Although you’re probably not a virologist, chances are you know a thing or two about herpes simplex virus (HSV), which is estimated to infect roughly two-thirds of the world’s population and causes oral and genital herpes. If you’re lucky, you might have asymptomatic HSV and not even realize it. If you’re unlucky, you might have what is often described as a debilitating disease, with frequent, painful flare-ups that impact quality of life and may make you more susceptible to acquiring other viral infections like HIV. While several antivirals exist to control HSV infection, these medications are not cures; after infecting you, HSV quietly gains access to the innervating nerve network and stays as an episome in sensory neurons, where it can evade both antivirals and your immune system indefinitely (‘herpes is forever’). Not only are these antivirals not effective against this latent HSV reservoir, but they also aren’t a perfect treatment for flare-ups, either: they must be taken consistently at large doses, often fail to adequately control symptoms, and become ineffective in an increasing number of patients who are developing resistance. Clearly, we need to do better.
According to Dr. Jia Zhu, an associate professor in the Fred Hutch Vaccine and Infectious Disease Division who has dedicated her career to studying HSV, the key to designing better HSV treatments is a better understanding of what got us to our current armory of antivirals. “While HSV exists in the latent state in sensory neurons, our previous work has shown that innervating nerve endings can release virus from these neurons directly to epithelial cells. Productive viral replication (that can be targeted by antivirals) primarily occurs in the basal layer of epithelial cells,” begins Zhu.

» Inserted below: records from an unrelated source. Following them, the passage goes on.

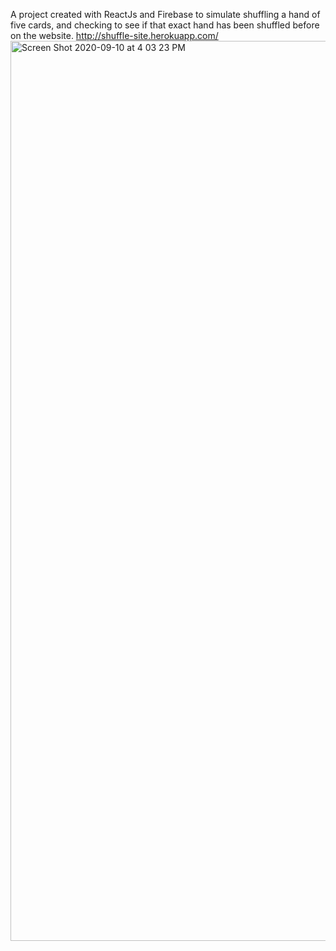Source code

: A project created with ReactJs and Firebase to simulate shuffling a hand of five cards, and checking to see if that exact hand has been shuffled before on the website.
http://shuffle-site.herokuapp.com/
<img width="1440" alt="Screen Shot 2020-09-10 at 4 03 23 PM" src="https://user-images.githubusercontent.com/41391604/92820984-7060a700-f37f-11ea-8f30-832abe6601b5.png">
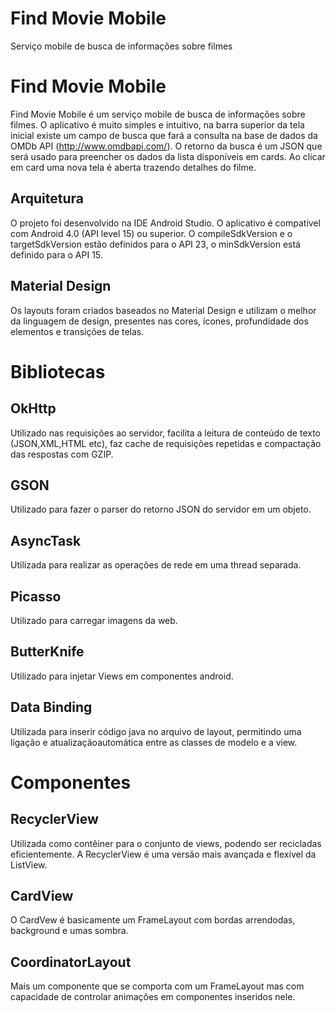# Find Movie Mobile
Serviço mobile de busca de informações sobre filmes

# Find Movie Mobile
Find Movie Mobile é um serviço mobile de busca de informações sobre filmes. O aplicativo é muito simples e intuitivo, na barra superior da tela inicial existe um campo de busca que fará a consulta na base de dados da OMDb API (http://www.omdbapi.com/). O retorno da busca é um JSON que será usado para preencher os dados da lista disponíveis em cards. Ao clicar em card uma nova tela é aberta trazendo detalhes do filme.

## Arquitetura
O projeto foi desenvolvido na IDE Android Studio. O aplicativo é compatível com Android 4.0 (API level 15) ou superior. O compileSdkVersion e o targetSdkVersion estão definidos para o API 23, o minSdkVersion está definido para o API 15.

## Material Design
Os layouts foram criados baseados no Material Design e utilizam o melhor da linguagem de design, presentes nas cores, ícones, profundidade dos elementos e transições de telas.

# Bibliotecas

## OkHttp
Utilizado nas requisições ao servidor, facilita a leitura de conteúdo de texto (JSON,XML,HTML etc), faz cache de requisições repetidas e compactação das respostas com GZIP.

## GSON
Utilizado para fazer o parser do retorno JSON do servidor em um objeto.

## AsyncTask
Utilizada para realizar as operações de rede em uma thread separada.

## Picasso
Utilizado para carregar imagens da web.

## ButterKnife
Utilizado para injetar Views em componentes android.

## Data Binding
Utilizada para inserir código java no arquivo de layout, permitindo uma ligação e atualizaçãoautomática entre as classes de modelo e a view.


# Componentes

## RecyclerView
Utilizada como contêiner para o conjunto de views, podendo ser recicladas eficientemente. A RecyclerView é uma versão mais avançada e flexível da ListView.

## CardView
O CardVew é basicamente um FrameLayout com bordas arrendodas, background e umas sombra.

## CoordinatorLayout
Mais um componente que se comporta com um FrameLayout mas com capacidade de controlar animações em componentes inseridos nele.
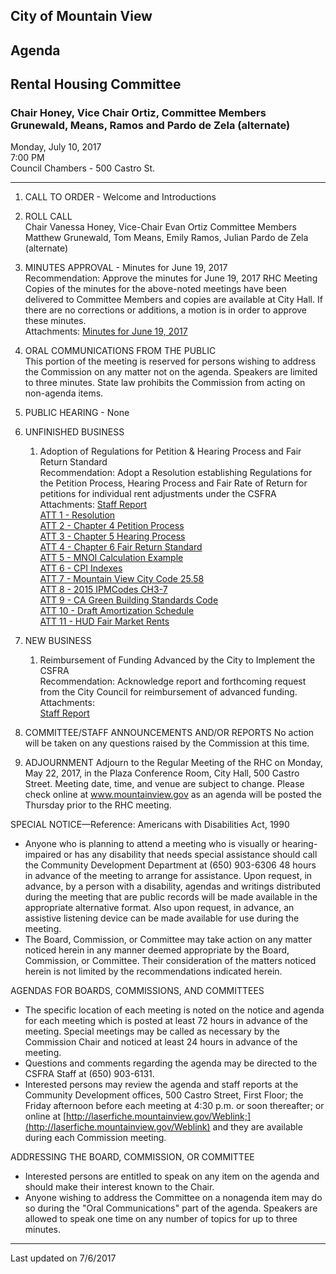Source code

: ## City of Mountain View
## Agenda
## Rental Housing Committee

### Chair Honey, Vice Chair Ortiz, Committee Members Grunewald, Means, Ramos and Pardo de Zela (alternate)

Monday, July 10, 2017  
7:00 PM  
Council Chambers - 500 Castro St.  

***

1. CALL TO ORDER - Welcome and Introductions  

2.  ROLL CALL  
Chair Vanessa Honey, Vice-Chair Evan Ortiz Committee Members Matthew Grunewald, Tom Means, Emily Ramos, Julian Pardo de Zela (alternate)  

3. MINUTES APPROVAL - Minutes for June 19, 2017  
Recommendation: Approve the minutes for June 19, 2017 RHC Meeting  
Copies of the minutes for the above-noted meetings have been delivered to Committee Members and copies are available at City Hall.  If there are no corrections or additions, a motion is in order to approve these minutes.  
Attachments: [Minutes for June 19, 2017](../minutes/06192017)

4. ORAL COMMUNICATIONS FROM THE PUBLIC  
This portion of the meeting is reserved for persons wishing to address the Commission on any matter not on the agenda.  Speakers are limited to three minutes.  State law prohibits the Commission from acting on non-agenda items.

5. PUBLIC HEARING - None

6. UNFINISHED BUSINESS  
    1. Adoption of Regulations for Petition & Hearing Process and Fair Return Standard  
	Recommendation: Adopt a Resolution establishing Regulations for the Petition Process, Hearing Process and Fair Rate of Return for petitions for individual rent adjustments under the CSFRA   
	Attachments: [Staff Report](../memo/015)  
	[ATT 1 - Resolution](../att/016)  
	[ATT 2 - Chapter 4 Petition Process](../att/017)  
	[ATT 3 - Chapter 5 Hearing Process](../att/018)  
	[ATT 4 - Chapter 6 Fair Return Standard](../att/019)  
	[ATT 5 - MNOI Calculation Example](../att/020.pdf)  
	[ATT 6 - CPI Indexes](../att/021.pdf)  
	[ATT 7 - Mountain View City Code 25.58](https://library.municode.com/ca/mountain_view/codes/code_of_ordinances?nodeId=PTIITHCO_CH25NEPR_ARTIIIHOMOMUMIHOINEN_DIV2HOMOMUMIHOIN_S25.58INCR)  
	[ATT 8 - 2015 IPMCodes CH3-7](../att/022.pdf)  
	[ATT 9 - CA Green Building Standards Code](../att/023.pdf)  
	[ATT 10 - Draft Amortization Schedule](../att/014)  
	[ATT 11 - HUD Fair Market Rents](../att/024)  

7.  NEW BUSINESS  
      1. Reimbursement of Funding Advanced by the City to Implement the CSFRA  
	  Recommendation: Acknowledge report and forthcoming request from the City Council for reimbursement of advanced funding.    
	  Attachments:  
	  [Staff Report](../memo/016)   

8. COMMITTEE/STAFF ANNOUNCEMENTS AND/OR REPORTS
No action will be taken on any questions raised by the Commission at this time.  

9. ADJOURNMENT
Adjourn to the Regular Meeting of the RHC on Monday, May 22, 2017, in the Plaza Conference Room, City Hall, 500 Castro Street.  Meeting date, time, and venue are subject to change.  Please check online at www.mountainview.gov as an agenda will be posted the Thursday prior to the RHC meeting.

SPECIAL NOTICE—Reference:  Americans with Disabilities Act, 1990
- Anyone   who   is   planning   to   attend   a   meeting   who   is   visually   or   hearing-impaired   or   has   any   disability   that   needs   special assistance   should   call   the   Community   Development   Department   at   (650)   903-6306 48 hours   in   advance   of   the   meeting   to arrange  for  assistance.    Upon  request,  in  advance,  by  a  person  with  a  disability,  agendas  and  writings  distributed  during  the meeting  that  are  public  records  will  be  made  available  in  the  appropriate  alternative  format.    Also  upon  request,  in  advance, an assistive listening device can be made available for use during the meeting.
- The   Board,   Commission,   or   Committee   may   take   action   on   any   matter   noticed   herein   in   any   manner   deemed   appropriate by   the   Board,   Commission,   or   Committee.      Their   consideration   of   the   matters   noticed   herein   is   not   limited   by   the recommendations indicated herein.

AGENDAS FOR BOARDS, COMMISSIONS, AND COMMITTEES
- The  specific  location  of  each  meeting  is  noted  on  the  notice  and  agenda  for  each  meeting  which  is  posted  at  least  72 hours in  advance  of  the  meeting.    Special  meetings  may  be  called  as  necessary  by  the  Commission  Chair  and  noticed  at  least  24 hours in advance of the meeting.
- Questions and comments regarding the agenda may be directed to the CSFRA Staff at (650) 903-6131.
- Interested   persons   may   review   the   agenda   and   staff   reports   at   the   Community   Development   offices,   500 Castro   Street, First Floor; the Friday afternoon before each meeting at 4:30 p.m. or soon thereafter; or online at [http://laserfiche.mountainview.gov/Weblink;](http://laserfiche.mountainview.gov/Weblink) and they are available during each Commission meeting.

ADDRESSING THE BOARD, COMMISSION, OR COMMITTEE
- Interested persons are entitled to speak on any item on the agenda and should make their interest known to the Chair.
-  Anyone  wishing  to  address  the  Committee  on  a  nonagenda  item  may  do  so  during  the  "Oral  Communications"  part  of  the agenda.  Speakers are allowed to speak one time on any number of topics for up to three minutes.

***
Last updated on 7/6/2017  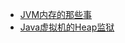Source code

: -   [JVM内存的那些事](http://www.linkedkeeper.com/1149.html)
-   [ Java虚拟机的Heap监狱](http://www.linkedkeeper.com/1192.html)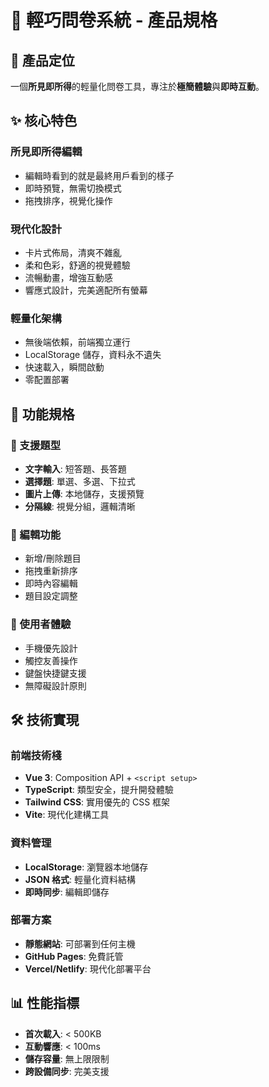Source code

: # 🎨 輕巧問卷系統 - 產品規格

## 🌟 產品定位
一個**所見即所得**的輕量化問卷工具，專注於**極簡體驗**與**即時互動**。

## ✨ 核心特色

### 所見即所得編輯
- 編輯時看到的就是最終用戶看到的樣子
- 即時預覽，無需切換模式
- 拖拽排序，視覺化操作

### 現代化設計
- 卡片式佈局，清爽不雜亂
- 柔和色彩，舒適的視覺體驗
- 流暢動畫，增強互動感
- 響應式設計，完美適配所有螢幕

### 輕量化架構
- 無後端依賴，前端獨立運行
- LocalStorage 儲存，資料永不遺失
- 快速載入，瞬間啟動
- 零配置部署

## 🎯 功能規格

### 📝 支援題型
- **文字輸入**: 短答題、長答題
- **選擇題**: 單選、多選、下拉式
- **圖片上傳**: 本地儲存，支援預覽
- **分隔線**: 視覺分組，邏輯清晰

### 🔧 編輯功能
- 新增/刪除題目
- 拖拽重新排序
- 即時內容編輯
- 題目設定調整

### 📱 使用者體驗
- 手機優先設計
- 觸控友善操作
- 鍵盤快捷鍵支援
- 無障礙設計原則

## 🛠️ 技術實現

### 前端技術棧
- **Vue 3**: Composition API + `<script setup>`
- **TypeScript**: 類型安全，提升開發體驗
- **Tailwind CSS**: 實用優先的 CSS 框架
- **Vite**: 現代化建構工具

### 資料管理
- **LocalStorage**: 瀏覽器本地儲存
- **JSON 格式**: 輕量化資料結構
- **即時同步**: 編輯即儲存

### 部署方案
- **靜態網站**: 可部署到任何主機
- **GitHub Pages**: 免費託管
- **Vercel/Netlify**: 現代化部署平台

## 📊 性能指標
- **首次載入**: < 500KB
- **互動響應**: < 100ms
- **儲存容量**: 無上限限制
- **跨設備同步**: 完美支援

This model of HSV partitioning between latent, neuron-residing and replicating, epithelial-residing populations explains why the sores and ulcers characteristic of herpes tend to appear in barrier epithelial tissues like the oral mucosa and genital skin. “While this is a complex process facilitated by many different cell types that collectively structure your epidermal tissue” continues Zhu, “the antivirals we use to treat HSV today were developed using in vitro culture of Vero cells and fibroblasts. It’s perhaps not surprising that these antivirals show sub-optimal performance in HSV infections in patients.”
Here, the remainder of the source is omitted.